=== Data for the task ===
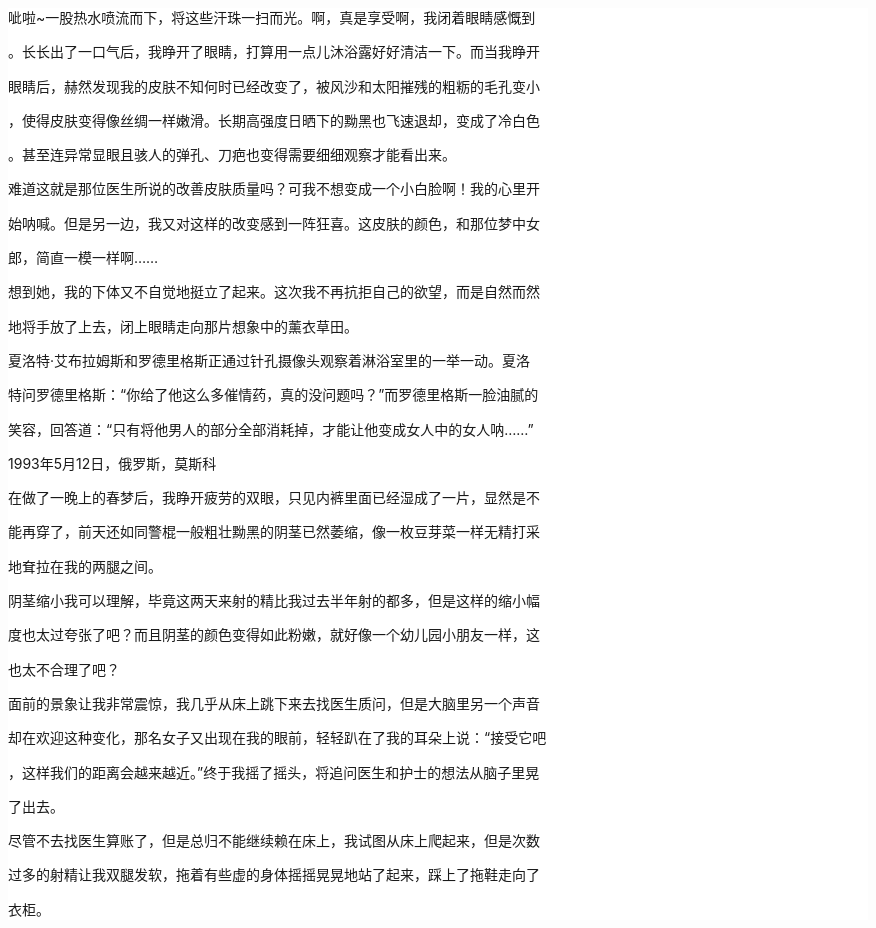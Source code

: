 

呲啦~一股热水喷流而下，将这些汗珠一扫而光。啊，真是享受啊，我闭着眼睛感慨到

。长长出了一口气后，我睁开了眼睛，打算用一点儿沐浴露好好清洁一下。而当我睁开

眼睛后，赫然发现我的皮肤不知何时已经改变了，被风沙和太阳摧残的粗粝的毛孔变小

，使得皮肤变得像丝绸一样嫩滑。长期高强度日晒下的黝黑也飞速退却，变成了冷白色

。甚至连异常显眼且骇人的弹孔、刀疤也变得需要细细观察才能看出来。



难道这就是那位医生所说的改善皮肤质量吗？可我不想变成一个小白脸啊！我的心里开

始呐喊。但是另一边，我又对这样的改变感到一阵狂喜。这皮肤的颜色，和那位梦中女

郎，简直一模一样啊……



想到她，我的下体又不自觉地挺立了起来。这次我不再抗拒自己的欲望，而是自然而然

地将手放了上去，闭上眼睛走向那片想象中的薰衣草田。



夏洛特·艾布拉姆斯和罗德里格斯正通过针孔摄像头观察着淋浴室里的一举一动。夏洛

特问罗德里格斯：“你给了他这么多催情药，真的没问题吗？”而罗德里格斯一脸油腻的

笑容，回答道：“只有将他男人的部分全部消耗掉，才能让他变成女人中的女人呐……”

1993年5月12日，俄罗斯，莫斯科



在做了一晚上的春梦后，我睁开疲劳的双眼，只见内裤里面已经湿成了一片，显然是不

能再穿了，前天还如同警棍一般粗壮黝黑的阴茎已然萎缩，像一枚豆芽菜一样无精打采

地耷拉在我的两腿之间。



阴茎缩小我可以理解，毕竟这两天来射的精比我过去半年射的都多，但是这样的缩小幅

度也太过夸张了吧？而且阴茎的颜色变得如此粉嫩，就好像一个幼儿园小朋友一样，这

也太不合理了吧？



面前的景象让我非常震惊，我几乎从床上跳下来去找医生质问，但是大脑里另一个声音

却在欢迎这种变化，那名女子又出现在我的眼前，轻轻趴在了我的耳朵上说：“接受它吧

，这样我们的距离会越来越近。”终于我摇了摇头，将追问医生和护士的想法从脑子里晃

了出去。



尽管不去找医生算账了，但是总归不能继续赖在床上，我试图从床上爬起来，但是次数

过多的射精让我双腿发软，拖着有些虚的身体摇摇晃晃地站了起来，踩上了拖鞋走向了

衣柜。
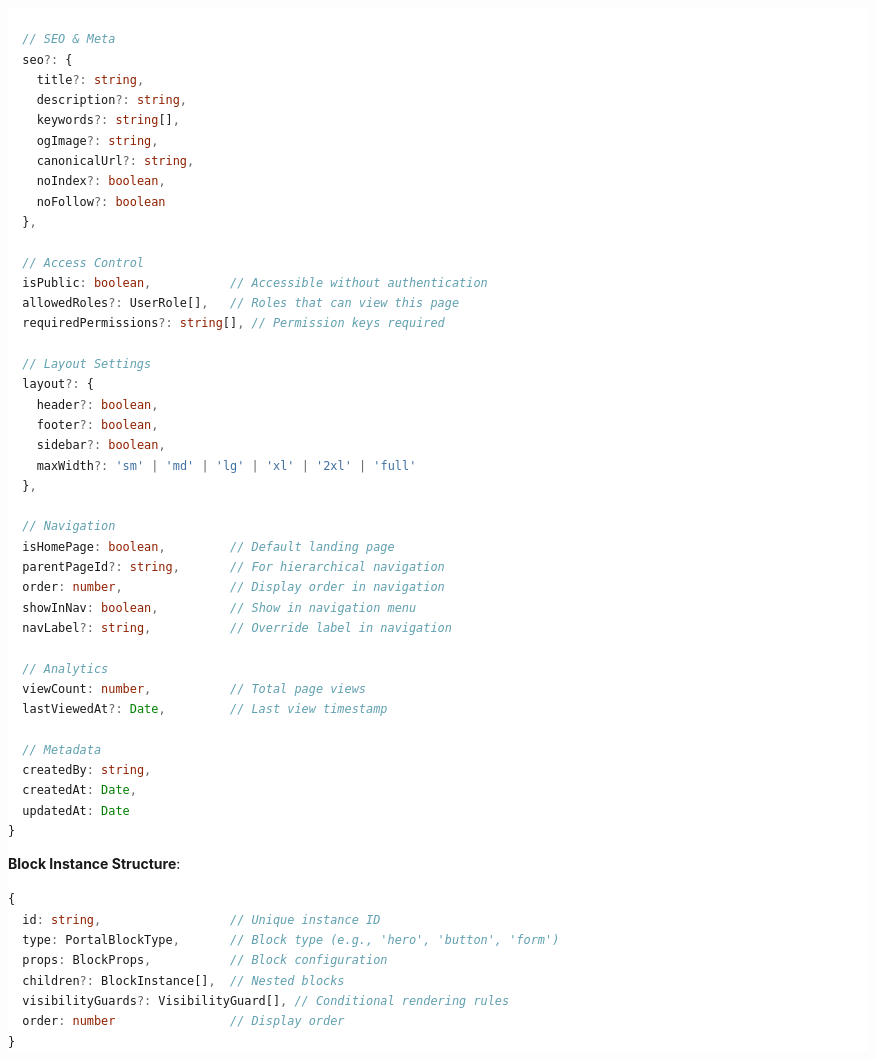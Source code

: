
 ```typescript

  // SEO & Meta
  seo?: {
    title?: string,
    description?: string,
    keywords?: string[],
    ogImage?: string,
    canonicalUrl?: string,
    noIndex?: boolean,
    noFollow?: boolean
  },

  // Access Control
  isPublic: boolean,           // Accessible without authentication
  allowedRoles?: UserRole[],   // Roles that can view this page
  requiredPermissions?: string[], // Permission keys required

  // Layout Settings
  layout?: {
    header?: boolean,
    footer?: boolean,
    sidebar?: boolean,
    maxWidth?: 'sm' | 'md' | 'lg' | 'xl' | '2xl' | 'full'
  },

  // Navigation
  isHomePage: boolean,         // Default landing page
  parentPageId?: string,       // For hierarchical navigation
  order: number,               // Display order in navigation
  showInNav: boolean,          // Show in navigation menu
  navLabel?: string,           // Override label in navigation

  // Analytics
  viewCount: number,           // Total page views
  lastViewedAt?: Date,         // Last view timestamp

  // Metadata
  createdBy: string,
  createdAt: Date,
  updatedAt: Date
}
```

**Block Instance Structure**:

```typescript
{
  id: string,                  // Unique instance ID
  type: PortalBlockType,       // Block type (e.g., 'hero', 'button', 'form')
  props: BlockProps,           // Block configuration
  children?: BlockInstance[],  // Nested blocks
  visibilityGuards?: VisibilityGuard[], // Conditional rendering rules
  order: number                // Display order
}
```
===
_Problem to solve:_
The word to find is "order". Copy every line of the records that holds it.

_Response area:_
  order: number,               // Display order in navigation
  order: number                // Display order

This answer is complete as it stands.